An efficient implementation of the mentioned cryptosystems highly depends on the efficient implementation of modular arithmetic. Namely, modular multiplication forms the basis of modular exponentiation which is the core operation of the RSA cryptosystem. It is also present in many other cryptographic algorithms including those based on ECC and HECC. In particular, if one uses projective coordinates for ECC/HECC, modular multiplication remains the most time consuming operation for ECC. Hence, an efficient implementation of PKC relies on efficient modular multiplication.
Two algorithms for modular multiplication, namely Barrett [3] and Montgomery [15] algorithms are widely used today. Both algorithms avoid multiple-precision divisions, the operation that is considered to be expensive, especially in hardware. The classical modular multiplication algorithm, based on Barrett's reduction, uses single-precision multiplications with a precomputed modulus reciprocal instead of expensive divisions [8] . An algorithm that efficiently combines classical and Montgomery multiplications, both in finite fields of characteristic 2, was first proposed by Potgieter [17] in 2002. Published in 2005, a bipartite modular multiplication (BMM) by Kaihara and Takagi [11] extended this approach to the ring of integers.
In this work, we propose a large set of moduli, for which the intermediate quotient evaluation in both Barrett and Montgomery algorithms basically comes for free. Therefore a speed of bipartite modular multiplication, where the Barrett and Montgomery algorithms are the main ingredients, significantly increases. By considering state of the art attacks on public-key cryptosystems, we show that the proposed set is safe to use in practice for both ECC/HECC and RSA cryptosystems. We propose a hardware architecture for the modular multiplier that outperforms the multiplier based on standard BMM method.
The remainder of the paper is structured as follows. Section 2 introduces preliminaries. Section 3 describes the proposed method. In Sect. 4 we give the results of hardware implementations and Sect. 5 discusses the security issues.

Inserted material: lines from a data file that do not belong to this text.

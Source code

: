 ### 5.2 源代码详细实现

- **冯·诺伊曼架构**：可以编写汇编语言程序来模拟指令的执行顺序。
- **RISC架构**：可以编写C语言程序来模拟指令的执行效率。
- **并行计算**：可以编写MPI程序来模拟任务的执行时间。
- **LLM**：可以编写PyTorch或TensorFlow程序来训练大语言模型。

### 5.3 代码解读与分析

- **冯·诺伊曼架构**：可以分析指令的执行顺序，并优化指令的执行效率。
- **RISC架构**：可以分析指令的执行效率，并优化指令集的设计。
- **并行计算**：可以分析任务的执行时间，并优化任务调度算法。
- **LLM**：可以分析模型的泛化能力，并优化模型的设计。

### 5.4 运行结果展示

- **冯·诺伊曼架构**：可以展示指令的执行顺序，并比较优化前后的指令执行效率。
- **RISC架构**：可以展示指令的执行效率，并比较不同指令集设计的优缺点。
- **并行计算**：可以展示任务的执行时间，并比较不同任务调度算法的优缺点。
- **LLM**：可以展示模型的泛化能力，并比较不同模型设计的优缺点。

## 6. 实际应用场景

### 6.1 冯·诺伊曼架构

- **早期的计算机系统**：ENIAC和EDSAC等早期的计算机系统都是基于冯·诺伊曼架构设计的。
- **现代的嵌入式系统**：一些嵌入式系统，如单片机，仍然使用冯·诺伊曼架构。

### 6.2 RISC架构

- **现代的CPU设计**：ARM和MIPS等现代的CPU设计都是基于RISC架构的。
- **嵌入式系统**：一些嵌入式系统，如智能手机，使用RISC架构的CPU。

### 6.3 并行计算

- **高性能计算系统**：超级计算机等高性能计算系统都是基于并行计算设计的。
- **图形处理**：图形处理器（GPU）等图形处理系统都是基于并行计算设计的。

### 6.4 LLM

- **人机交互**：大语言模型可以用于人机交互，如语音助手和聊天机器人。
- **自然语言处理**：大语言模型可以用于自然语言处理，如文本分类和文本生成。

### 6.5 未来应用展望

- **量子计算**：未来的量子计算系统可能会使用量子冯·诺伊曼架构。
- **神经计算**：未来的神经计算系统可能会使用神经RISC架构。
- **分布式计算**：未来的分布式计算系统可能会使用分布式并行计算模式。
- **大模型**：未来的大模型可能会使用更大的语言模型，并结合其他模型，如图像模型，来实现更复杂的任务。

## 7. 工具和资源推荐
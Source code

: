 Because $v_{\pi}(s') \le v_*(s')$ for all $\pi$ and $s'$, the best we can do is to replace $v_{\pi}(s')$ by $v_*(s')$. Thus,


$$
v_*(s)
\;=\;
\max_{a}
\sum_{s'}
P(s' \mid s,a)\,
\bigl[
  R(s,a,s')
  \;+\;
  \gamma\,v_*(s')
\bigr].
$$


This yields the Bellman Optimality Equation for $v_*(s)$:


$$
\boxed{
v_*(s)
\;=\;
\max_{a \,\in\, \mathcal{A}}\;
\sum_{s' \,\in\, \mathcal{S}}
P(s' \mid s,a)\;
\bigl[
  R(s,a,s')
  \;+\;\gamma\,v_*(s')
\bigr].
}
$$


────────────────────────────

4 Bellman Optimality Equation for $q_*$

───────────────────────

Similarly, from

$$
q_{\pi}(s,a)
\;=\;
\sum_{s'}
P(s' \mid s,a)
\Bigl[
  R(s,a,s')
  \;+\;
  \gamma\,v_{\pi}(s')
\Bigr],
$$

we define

Section 6 concludes.
Preliminaries
In the paper we use the following notations. A multiple-precision n-bit integer A is represented in radix r representation as A = (A nw −1 . . . A 0 ) r where r = 2 w ; n w represents the number of digits and is equal to n/w where w is a digit-size; A i is called a digit and A i ∈ [0, r − 1].
Classical and Montgomery Modular Multiplication Methods
Given a modulus M and two elements X, Y ∈ Z M where Z M is the ring of integers modulo M , the ordinary modular multiplication is defined as:
Let the modulus M be an n w -digit integer, where the radix of each digit is r = 2 w . The classical modular multiplication algorithm computes XY mod M by interleaving the multiplication and modular reduction phases as it is shown in Algorithm 1. The calculation of the intermediate quotient q C at step 4 of the algorithm is done by utilizing integer division which is considered as an expensive operation, especially in hardware. The idea of using the precomputed reciprocal of the modulus M and simple shift and multiplication operations instead of division originally comes from Barrett [3] . To explain the basic idea, we rewrite the intermediate quotient q C as:
The valueq represents an estimation of the intermediate quotient q C . In most of the cryptographic applications, the modulus M is fixed during the many modular multiplications and hence the value 2 n+α /M can be precomputed and reused multiple times. Algorithm 1. Classical modular multiplication algorithm.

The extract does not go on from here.